[[ DATASET open ]]

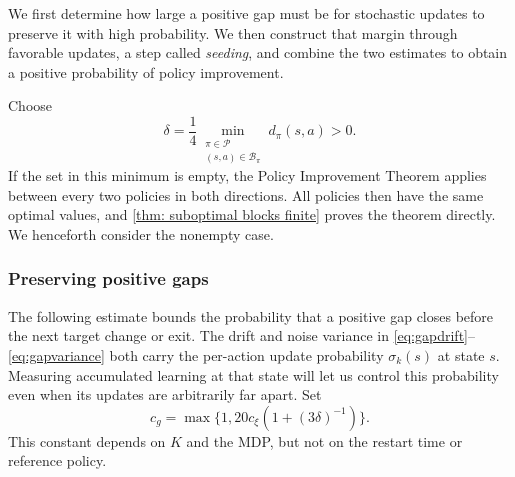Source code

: \documentclass[twoside,11pt]{article}
\DeclareRobustCommand{\reviewbarstart}{%
  \ifhmode %
    \vadjust{\vbox to 0pt{%
      \vskip-\ht\strutbox %
      \vskip-\dp\strutbox %
      \cbstart[\changebarwidth] %
      \vss %
    }}%
  \else %
    \cbstart[\changebarwidth]%
  \fi %
} %
\providecommand{\DIFadd}[1]{#1} %
\providecommand{\DIFaddbegin}{\reviewbarstart} %
\providecommand{\DIFaddend}{\protect\cbend} %
\def\DIFadd#1{#1}%
\def\DIFaddbegin{}%
\def\DIFaddend{}%
\begin{document}
 \DIFaddbegin \DIFadd{We first determine how large a positive gap must be for stochastic updates to preserve it with high probability. We then construct that margin through favorable updates, a step called \emph{seeding}, and combine the two estimates to obtain a positive probability of policy improvement}\DIFaddend .

 \DIFaddbegin \DIFadd{Choose
}\begin{equation}
\DIFadd{\label{eq:constants}
\delta=\frac{1}{4}\min_{\substack{\pi\in\mathcal P\\(s,a)\in\mathcal B_\pi}}d_\pi(s,a)>0.
}\end{equation}\DIFaddend 
 \DIFaddbegin \DIFadd{If the set in this minimum is empty, the Policy Improvement Theorem applies between every two policies in both directions. All policies then have the same optimal values, }\DIFaddend and  \DIFaddbegin \DIFadd{\autoref{thm: suboptimal blocks finite} proves the theorem directly. We henceforth consider the nonempty case.
}\DIFaddend 

 \DIFaddbegin \subsubsection{\DIFadd{Preserving positive gaps}}
\DIFadd{The following estimate bounds the probability that a positive gap closes before the next target change or exit. The drift and noise variance in \eqref{eq:gapdrift}--\eqref{eq:gapvariance} both carry the per-action update probability $\sigma_k(s)$ at state $s$. Measuring accumulated learning at that state will let us control this probability even when its updates are arbitrarily far apart. Set
}\begin{equation}
\DIFadd{\label{eq:c-def}
c_g=\max\{1,20c_\xi(1+(3\delta)^{-1})\}.
}\end{equation}\DIFaddend 
 \DIFaddbegin \DIFadd{This constant depends on $K$ and }\DIFaddend the  \DIFaddbegin \DIFadd{MDP, but not on the restart time or reference policy.
}\DIFaddend 
\end{document}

[[ DATASET closed ]]

> WHAT YOU NEED TO DO: Copy out each line of the entries that holds "label".

> EXERCISE RESPONSE:
\DIFadd{\label{eq:constants}
\DIFadd{\label{eq:c-def}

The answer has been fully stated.